Only in LA do you see a lady that's like 55 years old with giant fakies. It is just so fucking weird looking; when the lady was walking, she was all over the place, but her tits barely moved at all. And they were enormous. I guess that is one way to get rid of chest wrinkles--pull the skin so taut from stuffing silicone in there that the wrinkles get pulled away...Seriously though. If you were a 55 year old guy and you were dating her, could you tell your friends that you were dating a younger lady? Well she's my age, but her tits are about 3 years old. I just think that the difference of how awkward fakies can look is especially accentuated by the old. When you are 55 years old, your boobs should be fucking swaying to and fro, not floating buoys 100 yards out from the shore.

One of the awesome things about having a moustache, strategically speaking, is that I think perhaps it lowers people's expectations of me. Then when I wow them with my wit, intellect, and charm (or at least wit and intellect), they are more than just pleasantly surprised. This got me thinking: what else do we see that underwhelms with the possible intention of setting you up to be pleasantly surprised? Now I'm thinking that the chicks that dress slutty aren’t sluts at all; maybe they are closet academics who are tired of people liking them for their brains. Or maybe they are of average intelligence, but by dressing slutty, standards are lowered and they can jump out of their slut-image with a resounding "ta da" and pawn off their mediocrity as brilliance. Just throwing it out there...

I think I figured out the difference between someone who is a clean person and someone who keeps it clean. I keep it clean. Every single day piles of shit grow in my room; most days I clean it all up toward the end of the night. Sometimes I don't at all. The piles grow like hydroponic tomatoes or something. I have to attend to these piles, which I generally do, and I keep my room neat. I think a genuinely, innately clean person is someone for whom the piles and their maintenance is a non-issue. There are people who just do it all neatly the first time around. I throw stuff and deal with it later. Although I do like to hang up my Friday night shirts straight away after taking them off.

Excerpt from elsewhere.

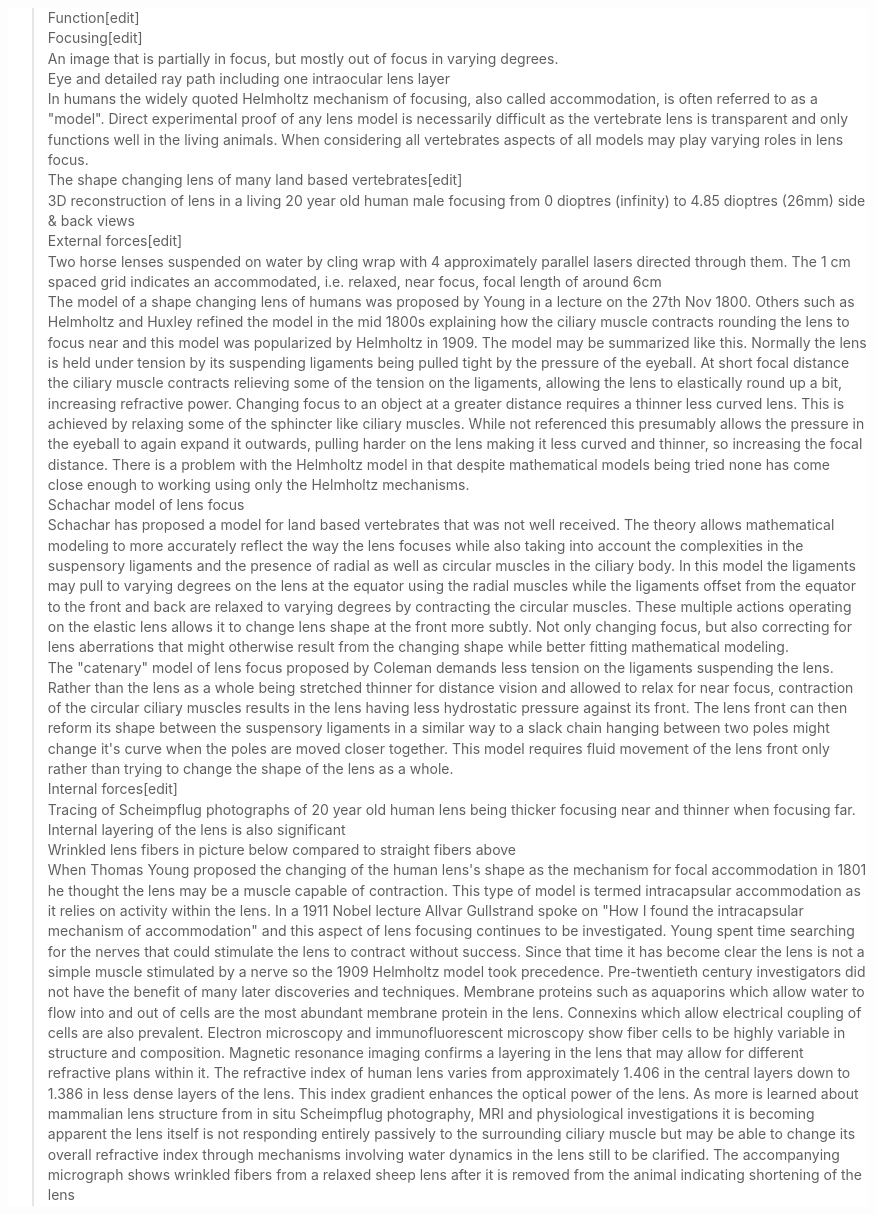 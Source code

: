 > Function[edit]<br>Focusing[edit]<br>An image that is partially in focus, but mostly out of focus in varying degrees.<br>Eye and detailed ray path including one intraocular lens layer<br>In humans the widely quoted Helmholtz mechanism of focusing, also called accommodation, is often referred to as a "model". Direct experimental proof of any lens model is necessarily difficult as the vertebrate lens is transparent and only functions well in the living animals. When considering all vertebrates aspects of all models may play varying roles in lens focus.<br>The shape changing lens of many land based vertebrates[edit]<br>3D reconstruction of lens in a living 20 year old human male focusing from 0 dioptres (infinity) to 4.85 dioptres (26mm) side & back views<br>External forces[edit]<br>Two horse lenses suspended on water by cling wrap with 4 approximately parallel lasers directed through them. The 1 cm spaced grid indicates an accommodated, i.e. relaxed, near focus, focal length of around 6cm<br>The model of a shape changing lens of humans was proposed by Young in a lecture on the 27th Nov 1800. Others such as Helmholtz and Huxley refined the model in the mid 1800s explaining how the ciliary muscle contracts rounding the lens to focus near and this model was popularized by Helmholtz in 1909. The model may be summarized like this. Normally the lens is held under tension by its suspending ligaments being pulled tight by the pressure of the eyeball. At short focal distance the ciliary muscle contracts relieving some of the tension on the ligaments, allowing the lens to elastically round up  a bit, increasing refractive power. Changing focus to an object at a greater distance requires a thinner less curved lens. This is achieved by relaxing some of the sphincter like ciliary muscles. While not referenced this presumably allows the pressure in the eyeball to again expand it outwards, pulling harder on the lens making it less curved and thinner, so increasing the focal distance. There is a problem with the Helmholtz model in that despite mathematical models being tried none has come close enough to working using only the Helmholtz mechanisms.<br>Schachar model of lens focus<br>Schachar has proposed a model for land based vertebrates that was not well received. The theory allows mathematical modeling to more accurately reflect the way the lens focuses while also taking into account the complexities in the suspensory ligaments and the presence of radial as well as circular muscles in the ciliary body. In this model the ligaments may pull to varying degrees on the lens at the equator using the radial muscles while the ligaments offset from the equator to the front and back are relaxed to varying degrees by contracting the circular muscles. These multiple actions operating on the elastic lens allows it to change lens shape at the front more subtly. Not only changing focus, but also correcting for lens aberrations that might otherwise result from the changing shape while better fitting mathematical modeling.<br>The "catenary" model of lens focus proposed by Coleman demands less tension on the ligaments suspending the lens. Rather than the lens as a whole being stretched thinner for distance vision and allowed to relax for near focus, contraction of the circular ciliary muscles results in the lens having less hydrostatic pressure against its front. The lens front can then reform its shape between the suspensory ligaments in a similar way to a slack chain hanging between two poles might change it's curve when the poles are moved closer together. This model requires fluid movement of the lens front only rather than trying to change the shape of the lens as a whole.<br>Internal forces[edit]<br>Tracing of Scheimpflug photographs of 20 year old human lens being thicker focusing near and thinner when focusing far. Internal layering of the lens is also significant<br>Wrinkled lens fibers in picture below compared to straight fibers above<br>When Thomas Young proposed the changing of the human lens's shape as the mechanism for focal accommodation in 1801 he thought the lens may be a muscle capable of contraction. This type of model is termed intracapsular accommodation as it relies on activity within the lens. In a 1911 Nobel lecture Allvar Gullstrand spoke on "How I found the intracapsular mechanism of accommodation" and this aspect of lens focusing continues to be investigated. Young spent time searching for the nerves that could stimulate the lens to contract without success. Since that time it has become clear the lens is not a simple muscle stimulated by a nerve so the 1909 Helmholtz model took precedence. Pre-twentieth century investigators did not have the benefit of many later discoveries and techniques. Membrane proteins such as aquaporins which allow water to flow into and out of cells are the most abundant membrane protein in the lens. Connexins which allow electrical coupling of cells are also prevalent. Electron microscopy and immunofluorescent microscopy show fiber cells to be highly variable in structure and composition. Magnetic resonance imaging confirms a layering in the lens that may allow for different refractive plans within it. The refractive index of human lens varies from approximately 1.406 in the central layers down to 1.386 in less dense layers of the lens. This index gradient enhances the optical power of the lens. As more is learned about mammalian lens structure from in situ Scheimpflug photography, MRI and physiological investigations it is becoming apparent the lens itself is not responding entirely passively to the surrounding ciliary muscle but may be able to change its overall refractive index through mechanisms involving water dynamics in the lens still to be clarified. The accompanying micrograph shows wrinkled fibers from a relaxed sheep lens after it is removed from the animal indicating shortening of the lens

Since RR has been away, out of town, I have to regale you with a RR story from the valuts. RR was "dating" our neighbor's daughter, who was a young adult (nothing pervy--both of them in their early 20s). She was around (her mom's place) a fair amount and they started hooking up. The problem was that she had this retarded dog. Just a week or 2 into it, they were hanging out in front of her mom's house (heh) and the retarded dog jumped through the bay fucking window. The dog was all laying there on a pile of glass, convulsing and bleeding The girl was understandably upset. Since RR's car was parked right in front of them and the dog needed medical attention, she hysterically screamed for him to help her get the dog in his car so they could take it to the vet. He said something like, "Uh, that dog is bleeding pretty bad." She didn’t get the hint, and cried out again for him to help her get the dog in his car. Here's the tough part. Before him he saw that he had a tough choice to make. If he took the dog in his car, he would get retarded dog blood all over his upholstery. If he told her he wouldn’t take the dog for the aforementioned reason, he would probably never get to do it with her again. Now we would all be assholes and make the same decision, but the odds of us getting put into a position like that in our lifetimes is like .2%. It's just funny that RR was actually put in that position. Sure it could be like when they shot Caine in Menace II Society and MC Eiht's character didn’t think twice about bloodying up his pristine convertible for Caine's sake. But for some semi-random chick's retarded dog? Rhetorical.

I will now pick the 3rd word from the 3rd paragraph and play the game. I will give myself 2 minutes.

The Right Stuff
Right as rain.
Right hand man.
Break right.
Go right.
*When you're right, you're right.
Right of way.
Do the Right Thing
Republican right.
Go right at the corner.
Right on.
Right hand left hand.
Right off the top.
Right off the bat
Right up your alley
Right up your ass
*It's always the right time for a Guiness.

*Good ones.

Note that I consciously choose to skip write because right should be a good enough one on its own.